Specialise in aspects of Latin American culture and society. You’ll use your skills and knowledge from Hispanic Studies or a related discipline to focus on this rich and vibrant area of the world.

There are modules on the literature, culture, politics and history of major Latin American nations. The course includes research training, supervised study on a specialised Latin American topic and a dissertation. You can also choose optional tailor-made directed reading modules.

Our department

We’re very strong on Latin American literature, culture and society, contemporary Spanish culture and society and nineteenth-century Spanish literature – with a major research project on Pérez Galdós.

We specialise in Catalan studies, and the modern literature and culture of the Portuguese-speaking world. We also have expertise in contemporary Spanish politics and the novel, and Hispanic linguistics, language policy and planning.

Facilities and resources

We’re based in a new, specially designed building, with modern facilities for teaching and research.

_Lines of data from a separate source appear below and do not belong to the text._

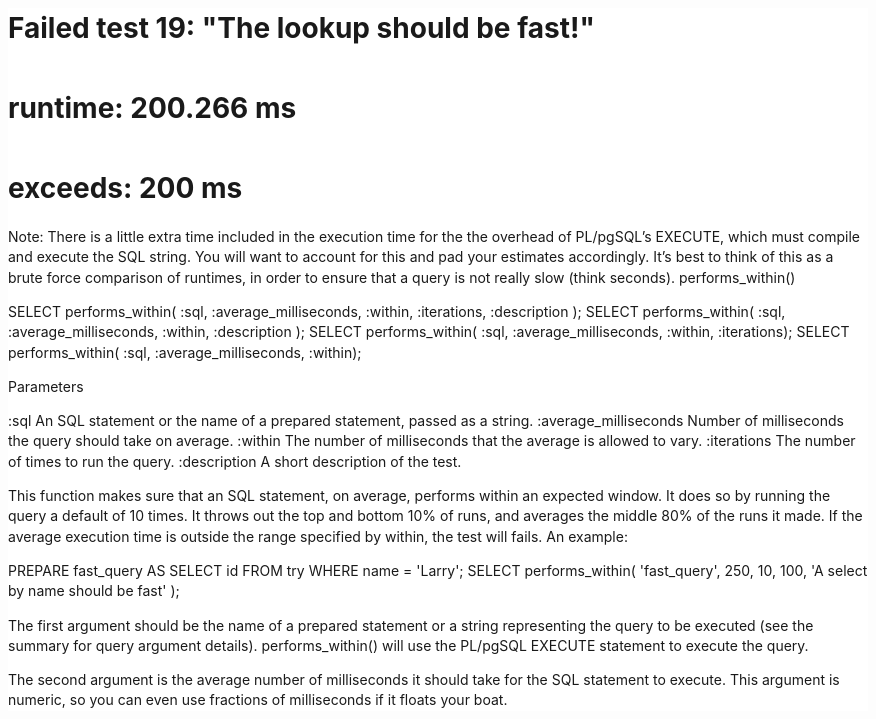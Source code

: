 # Failed test 19: "The lookup should be fast!"
#       runtime: 200.266 ms
#       exceeds: 200 ms

Note: There is a little extra time included in the execution time for the the overhead of PL/pgSQL’s EXECUTE, which must compile and execute the SQL string. You will want to account for this and pad your estimates accordingly. It’s best to think of this as a brute force comparison of runtimes, in order to ensure that a query is not really slow (think seconds).
performs_within()

SELECT performs_within( :sql, :average_milliseconds, :within, :iterations, :description );
SELECT performs_within( :sql, :average_milliseconds, :within, :description );
SELECT performs_within( :sql, :average_milliseconds, :within, :iterations);
SELECT performs_within( :sql, :average_milliseconds, :within);

Parameters

:sql
    An SQL statement or the name of a prepared statement, passed as a string.
:average_milliseconds
    Number of milliseconds the query should take on average.
:within
    The number of milliseconds that the average is allowed to vary.
:iterations
    The number of times to run the query.
:description
    A short description of the test.

This function makes sure that an SQL statement, on average, performs within an expected window. It does so by running the query a default of 10 times. It throws out the top and bottom 10% of runs, and averages the middle 80% of the runs it made. If the average execution time is outside the range specified by within, the test will fails. An example:

PREPARE fast_query AS SELECT id FROM try WHERE name = 'Larry';
SELECT performs_within(
    'fast_query',
    250,
    10,
    100,
    'A select by name should be fast'
);

The first argument should be the name of a prepared statement or a string representing the query to be executed (see the summary for query argument details). performs_within() will use the PL/pgSQL EXECUTE statement to execute the query.

The second argument is the average number of milliseconds it should take for the SQL statement to execute. This argument is numeric, so you can even use fractions of milliseconds if it floats your boat.
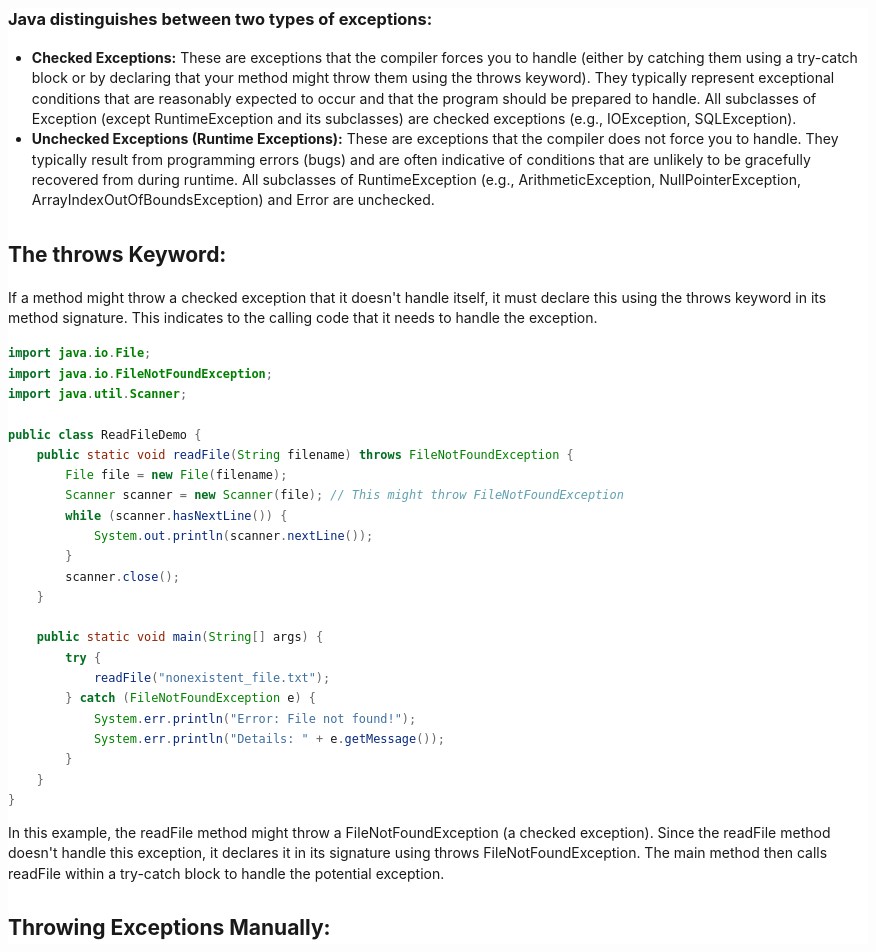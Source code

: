 ### Java distinguishes between two types of exceptions:

- **Checked Exceptions:** These are exceptions that the compiler forces you to handle (either by catching them using a try-catch block or by declaring that your method might throw them using the throws keyword). They typically represent exceptional conditions that are reasonably expected to occur and that the program should be prepared to handle. All subclasses of Exception (except RuntimeException and its subclasses) are checked exceptions (e.g., IOException, SQLException).
- **Unchecked Exceptions (Runtime Exceptions):** These are exceptions that the compiler does not force you to handle. They typically result from programming errors (bugs) and are often indicative of conditions that are unlikely to be gracefully recovered from during runtime. All subclasses of RuntimeException (e.g., ArithmeticException, NullPointerException, ArrayIndexOutOfBoundsException) and Error are unchecked.

## The throws Keyword:

If a method might throw a checked exception that it doesn't handle itself, it must declare this using the throws keyword in its method signature. This indicates to the calling code that it needs to handle the exception.

```Java
import java.io.File;
import java.io.FileNotFoundException;
import java.util.Scanner;

public class ReadFileDemo {
    public static void readFile(String filename) throws FileNotFoundException {
        File file = new File(filename);
        Scanner scanner = new Scanner(file); // This might throw FileNotFoundException
        while (scanner.hasNextLine()) {
            System.out.println(scanner.nextLine());
        }
        scanner.close();
    }

    public static void main(String[] args) {
        try {
            readFile("nonexistent_file.txt");
        } catch (FileNotFoundException e) {
            System.err.println("Error: File not found!");
            System.err.println("Details: " + e.getMessage());
        }
    }
}
```

In this example, the readFile method might throw a FileNotFoundException (a checked exception). Since the readFile method doesn't handle this exception, it declares it in its signature using throws FileNotFoundException. The main method then calls readFile within a try-catch block to handle the potential exception.

## Throwing Exceptions Manually:
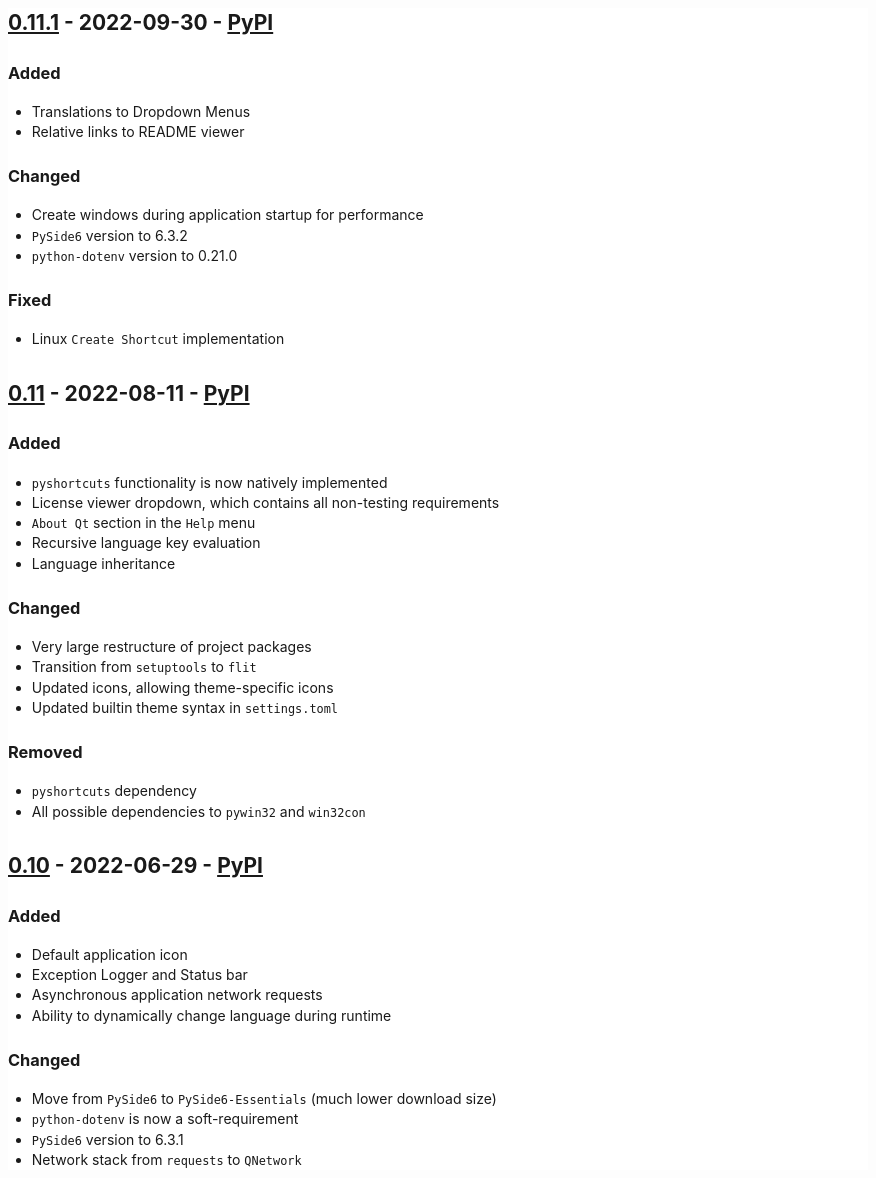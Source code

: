 
## [0.11.1] - 2022-09-30 - [PyPI](https://pypi.org/project/hi-getter/0.11.1/)
### Added
- Translations to Dropdown Menus
- Relative links to README viewer

### Changed
- Create windows during application startup for performance
- `PySide6` version to 6.3.2
- `python-dotenv` version to 0.21.0

### Fixed
- Linux `Create Shortcut` implementation


## [0.11] - 2022-08-11 - [PyPI](https://pypi.org/project/hi-getter/0.11/)
### Added
- `pyshortcuts` functionality is now natively implemented
- License viewer dropdown, which contains all non-testing requirements
- `About Qt` section in the `Help` menu
- Recursive language key evaluation
- Language inheritance

### Changed
- Very large restructure of project packages
- Transition from `setuptools` to `flit`
- Updated icons, allowing theme-specific icons
- Updated builtin theme syntax in `settings.toml`

### Removed
- `pyshortcuts` dependency
- All possible dependencies to `pywin32` and `win32con`

## [0.10] - 2022-06-29 - [PyPI](https://pypi.org/project/hi-getter/0.10/)
### Added
- Default application icon
- Exception Logger and Status bar
- Asynchronous application network requests
- Ability to dynamically change language during runtime

### Changed
- Move from `PySide6` to `PySide6-Essentials` (much lower download size)
- `python-dotenv` is now a soft-requirement
- `PySide6` version to 6.3.1
- Network stack from `requests` to `QNetwork`


[Unreleased]: https://github.com/Cubicpath/HaloInfiniteGetter/compare/v0.12.2...HEAD
[0.12.2]: https://github.com/Cubicpath/HaloInfiniteGetter/compare/v0.12.1...v0.12.2
[0.12.1]: https://github.com/Cubicpath/HaloInfiniteGetter/compare/v0.12...v0.12.1
[0.12]: https://github.com/Cubicpath/HaloInfiniteGetter/compare/v0.12a1...v0.12
[0.12a1]: https://github.com/Cubicpath/HaloInfiniteGetter/compare/v0.11.1...v0.12a1
[0.11.1]: https://github.com/Cubicpath/HaloInfiniteGetter/compare/v0.11...v0.11.1
[0.11]: https://github.com/Cubicpath/HaloInfiniteGetter/compare/v0.10...v0.11
[0.10]: https://github.com/Cubicpath/HaloInfiniteGetter/compare/v0.10a2...v0.10
[0.10a2]: https://github.com/Cubicpath/HaloInfiniteGetter/compare/v0.10a1...v0.10a2
[0.10a1]: https://github.com/Cubicpath/HaloInfiniteGetter/compare/v0.9.2...v0.10a1
[0.9.2]: https://github.com/Cubicpath/HaloInfiniteGetter/compare/v0.9.1...v0.9.2
[0.9.1]: https://github.com/Cubicpath/HaloInfiniteGetter/compare/v0.9...v0.9.1
[0.9]: https://github.com/Cubicpath/HaloInfiniteGetter/compare/v0.8.2...v0.9
[0.8.2]: https://github.com/Cubicpath/HaloInfiniteGetter/compare/v0.8.1...v0.8.2
[0.8.1]: https://github.com/Cubicpath/HaloInfiniteGetter/compare/v0.8...v0.8.1
[0.8]: https://github.com/Cubicpath/HaloInfiniteGetter/compare/v0.7...v0.8
[0.7]: https://github.com/Cubicpath/HaloInfiniteGetter/compare/v0.6.2...v0.7
[0.6.2]: https://github.com/Cubicpath/HaloInfiniteGetter/compare/v0.6.1...v0.6.2
[0.6.1]: https://github.com/Cubicpath/HaloInfiniteGetter/compare/v0.6...v0.6.1
[0.6]: https://github.com/Cubicpath/HaloInfiniteGetter/compare/v0.5...v0.6
[0.5]: https://github.com/Cubicpath/HaloInfiniteGetter/compare/v0.4.2...v0.5
[0.4.2]: https://github.com/Cubicpath/HaloInfiniteGetter/compare/v0.4.1...v0.4.2
[0.4.1]: https://github.com/Cubicpath/HaloInfiniteGetter/releases/tag/v0.4.1.post1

Our regular research seminars, conferences and study days give you the chance to keep up with innovative thinking and research.

You’ll have access to all the materials you’d expect from a major research university, including an extensive collection of Spanish, Portuguese and Catalan-language literature and films, newspapers and periodicals.

Core modules

  • Dissertation
  • Research Skills

Teaching and assessment

You’ll be taught through seminars, tutorials and practical sessions of analysis and discussion.

Assessment is by essays, reviews, translations and a dissertation.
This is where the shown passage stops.